It is a standard trope that cooperation is more effective, less costly, than competition. This is one of the reasons given as to why there shouldn’t be outsourcing or private provision in the National Health Service - it’s more expensive to do it that way.

We don’t agree with that contention in the slightest but we do have to deal with arguments as they’re presented to us. The NHS, precisely because it is the NHS, is more efficient than other methods of financing and providing health care. Well, if you say so:

We don’t have enough funding. For years, the UK has lagged behind other major economies in how much money we spend on healthcare. According to a 2019 study, when compared to other major western economies, we spend the lowest amount of money on healthcare per person and it shows.
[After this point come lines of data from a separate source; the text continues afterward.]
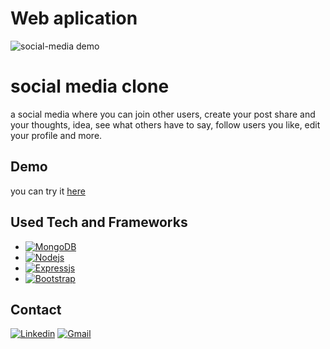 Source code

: # Web aplication
![social-media demo](https://res.cloudinary.com/dqfvb6su5/image/upload/v1683812372/tests/social-media2_mlbzhh.gif)

# social media clone
a social media where you can join other users, create your post share and your thoughts, idea, see what others have to say, follow users you like, edit your profile and more.
## Demo
you can try it [here](https://social-media.cyclic.app )

## Used Tech and Frameworks
* [![MongoDB][MongoBadge]][MongoCom]
* [![Nodejs][NodejsBadge]][NodejsCom]
* [![Expressjs][ExpressjsBadge]][ExpressjsCom]
* [![Bootstrap][BootstrapBadge]][BootstrapCom]

[ExpressjsCom]: https://expressjs.com
[ExpressjsBadge]: https://img.shields.io/badge/express.js-%23404d59.svg?style=for-the-badge&logo=express&logoColor=%2361DAFB
[NodejsCom]: https://nodejs.org/
[NodejsBadge]:https://img.shields.io/badge/node.js-6DA55F?style=for-the-badge&logo=node.js&logoColor=white
[BootstrapCom]: https://getbootstrap.com
[BootstrapBadge]:https://img.shields.io/badge/Bootstrap-563D7C?style=for-the-badge&logo=bootstrap&logoColor=white
[MongoCom]: https://www.mongodb.com/
[MongoBadge]: https://img.shields.io/badge/MongoDB-4EA94B?style=for-the-badge&logo=mongodb&logoColor=white

## Contact
[![Linkedin][linkedinBadge]][linkedinCom]
[![Gmail][GmailBadge]][GmailCom]

[GmailCom]: https://mail.google.com/mail/?view=cm&source=mailto&to=eduardothames1@gmail.com
[GmailBadge]:https://img.shields.io/badge/Gmail-D14836?style=for-the-badge&logo=gmail&logoColor=white
[linkedinCom]: https://www.linkedin.com/in/eduardo-thames-a41849247/
[linkedinBadge]: https://img.shields.io/badge/linkedin-%230077B5.svg?style=for-the-badge&logo=linkedin&logoColor=white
If the NHS is the most efficient method then we should be gaining the same level of health care as other countries for less money spent than those other countries. In fact, the claim that we must be spending the same amount as them is an insistence that the NHS is not that more efficient method. Meaning that, if we are to accept the insistence upon level of spending then we get to examine the claims over the efficiency of structure. Perhaps, even, to include all those bits and pieces of private provision and competition that near all other health care systems include.

That is, despite the Prime Minister being all in favour of it, we must beware of cakeism. It is not possible both that the NHS is more efficient and that it needs the same amount of cash. Either or folks, either or.